1. Let’s start with the idea of using stacked paper. When did you first begin creating pieces using stacked paper? Why?

Peter Wegner: In 2004 I exhibited Floor-to-Ceiling Blues and Wall-to-Wall Reds at The Bohen Foundation in New York. They were simple stacked pieces, just a few colors each, spanning the architectural planes of the exhibition space. Later that year I made a stacked paper sculpture that was itself a wall dividing the space of Henry’s (Urbach, SFMoMA’s curator of architecture and design) gallery in Chelsea. By the following year, this body of work had grown to include a labyrinth of stacked paper walls that split the difference between a garden maze and the maze of Manhattan.
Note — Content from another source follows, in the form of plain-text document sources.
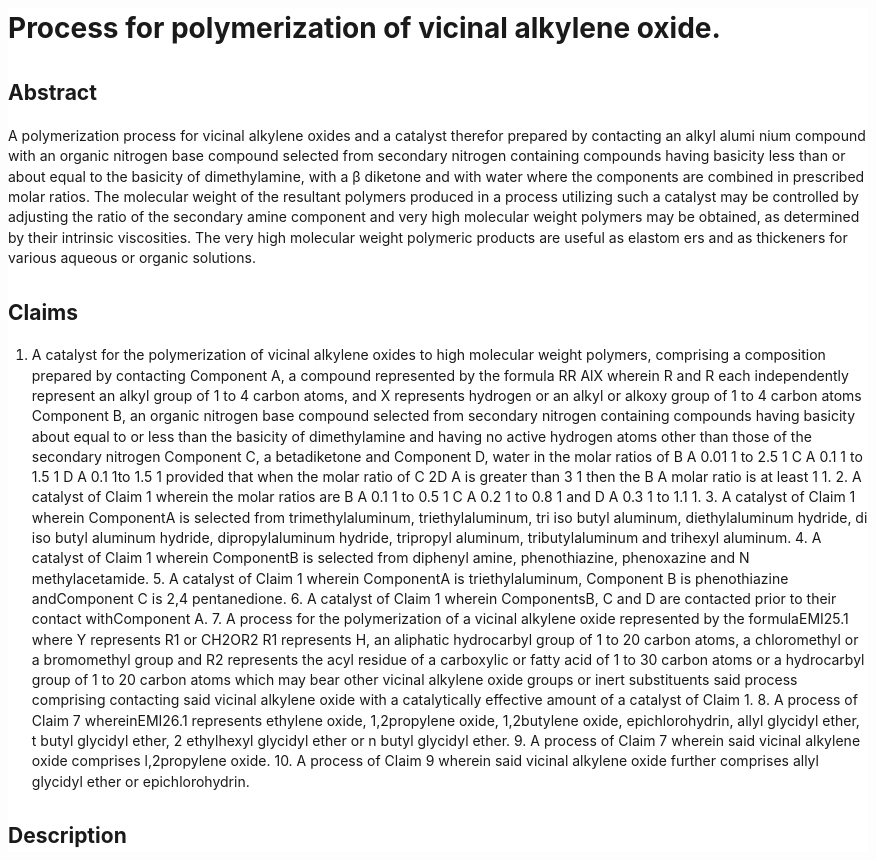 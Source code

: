# Process for polymerization of vicinal alkylene oxide.

## Abstract
A polymerization process for vicinal alkylene oxides and a catalyst therefor prepared by contacting an alkyl alumi nium compound with an organic nitrogen base compound selected from secondary nitrogen containing compounds having basicity less than or about equal to the basicity of dimethylamine, with a β diketone and with water where the components are combined in prescribed molar ratios. The molecular weight of the resultant polymers produced in a process utilizing such a catalyst may be controlled by adjusting the ratio of the secondary amine component and very high molecular weight polymers may be obtained, as determined by their intrinsic viscosities. The very high molecular weight polymeric products are useful as elastom ers and as thickeners for various aqueous or organic solutions.

## Claims
1. A catalyst for the polymerization of vicinal alkylene oxides to high molecular weight polymers, comprising a composition prepared by contacting Component A, a compound represented by the formula RR AlX wherein R and R each independently represent an alkyl group of 1 to 4 carbon atoms, and X represents hydrogen or an alkyl or alkoxy group of 1 to 4 carbon atoms Component B, an organic nitrogen base compound selected from secondary nitrogen containing compounds having basicity about equal to or less than the basicity of dimethylamine and having no active hydrogen atoms other than those of the secondary nitrogen Component C, a betadiketone and Component D, water in the molar ratios of B A 0.01 1 to 2.5 1 C A 0.1 1 to 1.5 1 D A 0.1 1to 1.5 1 provided that when the molar ratio of C 2D A is greater than 3 1 then the B A molar ratio is at least 1 1. 2. A catalyst of Claim 1 wherein the molar ratios are B A 0.1 1 to 0.5 1 C A 0.2 1 to 0.8 1 and D A 0.3 1 to 1.1 1. 3. A catalyst of Claim 1 wherein ComponentA is selected from trimethylaluminum, triethylaluminum, tri iso butyl aluminum, diethylaluminum hydride, di iso butyl aluminum hydride, dipropylaluminum hydride, tripropyl aluminum, tributylaluminum and trihexyl aluminum. 4. A catalyst of Claim 1 wherein ComponentB is selected from diphenyl amine, phenothiazine, phenoxazine and N methylacetamide. 5. A catalyst of Claim 1 wherein ComponentA is triethylaluminum, Component B is phenothiazine andComponent C is 2,4 pentanedione. 6. A catalyst of Claim 1 wherein ComponentsB, C and D are contacted prior to their contact withComponent A. 7. A process for the polymerization of a vicinal alkylene oxide represented by the formulaEMI25.1 where Y represents R1 or CH2OR2 R1 represents H, an aliphatic hydrocarbyl group of 1 to 20 carbon atoms, a chloromethyl or a bromomethyl group and R2 represents the acyl residue of a carboxylic or fatty acid of 1 to 30 carbon atoms or a hydrocarbyl group of 1 to 20 carbon atoms which may bear other vicinal alkylene oxide groups or inert substituents said process comprising contacting said vicinal alkylene oxide with a catalytically effective amount of a catalyst of Claim 1. 8. A process of Claim 7 whereinEMI26.1 represents ethylene oxide, 1,2propylene oxide, 1,2butylene oxide, epichlorohydrin, allyl glycidyl ether, t butyl glycidyl ether, 2 ethylhexyl glycidyl ether or n butyl glycidyl ether. 9. A process of Claim 7 wherein said vicinal alkylene oxide comprises l,2propylene oxide. 10. A process of Claim 9 wherein said vicinal alkylene oxide further comprises allyl glycidyl ether or epichlorohydrin.

## Description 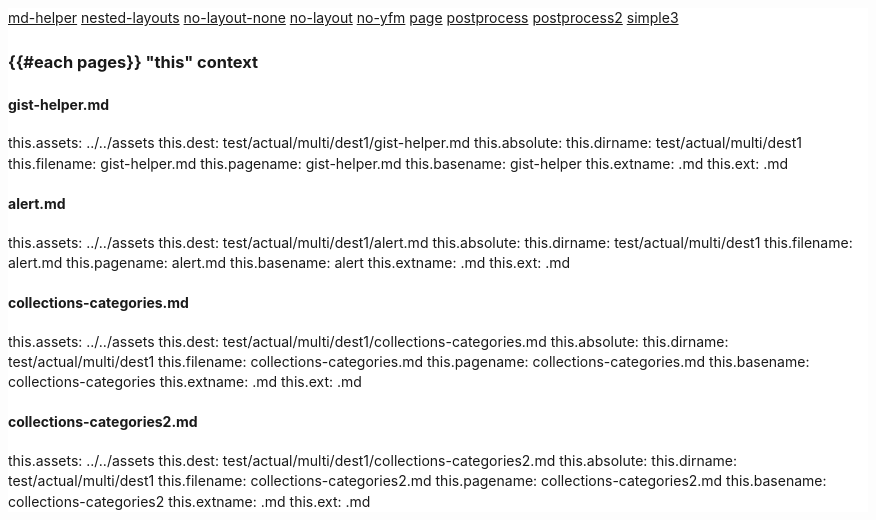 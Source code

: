 [md-helper](md-helper.md)
[nested-layouts](nested-layouts.md)
[no-layout-none](no-layout-none.md)
[no-layout](no-layout.md)
[no-yfm](no-yfm.md)
[page](page.md)
[postprocess](postprocess.md)
[postprocess2](postprocess2.md)
[simple3](simple3.md)



### {{#each pages}} "this" context

#### gist-helper.md
this.assets:   ../../assets
this.dest:     test/actual/multi/dest1/gist-helper.md
this.absolute:
this.dirname:  test/actual/multi/dest1
this.filename: gist-helper.md
this.pagename: gist-helper.md
this.basename: gist-helper
this.extname:  .md
this.ext:      .md

#### alert.md
this.assets:   ../../assets
this.dest:     test/actual/multi/dest1/alert.md
this.absolute:
this.dirname:  test/actual/multi/dest1
this.filename: alert.md
this.pagename: alert.md
this.basename: alert
this.extname:  .md
this.ext:      .md

#### collections-categories.md
this.assets:   ../../assets
this.dest:     test/actual/multi/dest1/collections-categories.md
this.absolute:
this.dirname:  test/actual/multi/dest1
this.filename: collections-categories.md
this.pagename: collections-categories.md
this.basename: collections-categories
this.extname:  .md
this.ext:      .md

#### collections-categories2.md
this.assets:   ../../assets
this.dest:     test/actual/multi/dest1/collections-categories2.md
this.absolute:
this.dirname:  test/actual/multi/dest1
this.filename: collections-categories2.md
this.pagename: collections-categories2.md
this.basename: collections-categories2
this.extname:  .md
this.ext:      .md
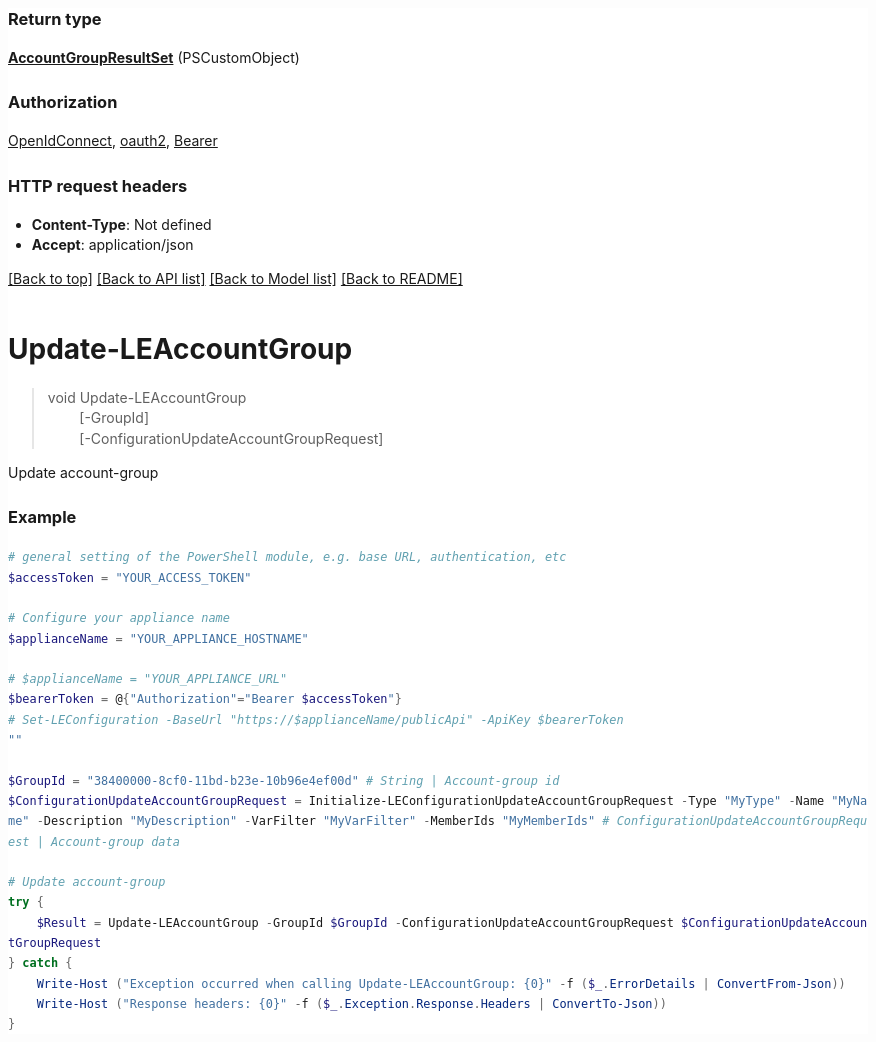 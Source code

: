 ### Return type

[**AccountGroupResultSet**](AccountGroupResultSet.md) (PSCustomObject)

### Authorization

[OpenIdConnect](../README.md#OpenIdConnect), [oauth2](../README.md#oauth2), [Bearer](../README.md#Bearer)

### HTTP request headers

 - **Content-Type**: Not defined
 - **Accept**: application/json

[[Back to top]](#) [[Back to API list]](../README.md#documentation-for-api-endpoints) [[Back to Model list]](../README.md#documentation-for-models) [[Back to README]](../README.md)

<a id="Update-LEAccountGroup"></a>
# **Update-LEAccountGroup**
> void Update-LEAccountGroup<br>
> &nbsp;&nbsp;&nbsp;&nbsp;&nbsp;&nbsp;&nbsp;&nbsp;[-GroupId] <String><br>
> &nbsp;&nbsp;&nbsp;&nbsp;&nbsp;&nbsp;&nbsp;&nbsp;[-ConfigurationUpdateAccountGroupRequest] <PSCustomObject><br>

Update account-group

### Example
```powershell
# general setting of the PowerShell module, e.g. base URL, authentication, etc
$accessToken = "YOUR_ACCESS_TOKEN"

# Configure your appliance name
$applianceName = "YOUR_APPLIANCE_HOSTNAME"

# $applianceName = "YOUR_APPLIANCE_URL"
$bearerToken = @{"Authorization"="Bearer $accessToken"}
# Set-LEConfiguration -BaseUrl "https://$applianceName/publicApi" -ApiKey $bearerToken
""

$GroupId = "38400000-8cf0-11bd-b23e-10b96e4ef00d" # String | Account-group id
$ConfigurationUpdateAccountGroupRequest = Initialize-LEConfigurationUpdateAccountGroupRequest -Type "MyType" -Name "MyName" -Description "MyDescription" -VarFilter "MyVarFilter" -MemberIds "MyMemberIds" # ConfigurationUpdateAccountGroupRequest | Account-group data

# Update account-group
try {
    $Result = Update-LEAccountGroup -GroupId $GroupId -ConfigurationUpdateAccountGroupRequest $ConfigurationUpdateAccountGroupRequest
} catch {
    Write-Host ("Exception occurred when calling Update-LEAccountGroup: {0}" -f ($_.ErrorDetails | ConvertFrom-Json))
    Write-Host ("Response headers: {0}" -f ($_.Exception.Response.Headers | ConvertTo-Json))
}
```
Lever Labyrinth, occupied the glass lobby of Lever House on Park Avenue all summer.

As to why: I’d been working with color for many years. In the ’90s, this took the form of paintings derived from paint chips. I had stacks and stacks of paint chips lying around the studio. And I’m sure it also had something to do with the Color Aid paper used in Josef Albers’ famous “Color” course I took as a Yale undergraduate. But these are just conventional explanations. Reasons are something else. I’m not even sure they make themselves consciously available to us. They’re fugitives, rarely seen.

2. When Henry approached you for Cut, what drew you to the project? Did you see the other pieces in Cut before you began your piece?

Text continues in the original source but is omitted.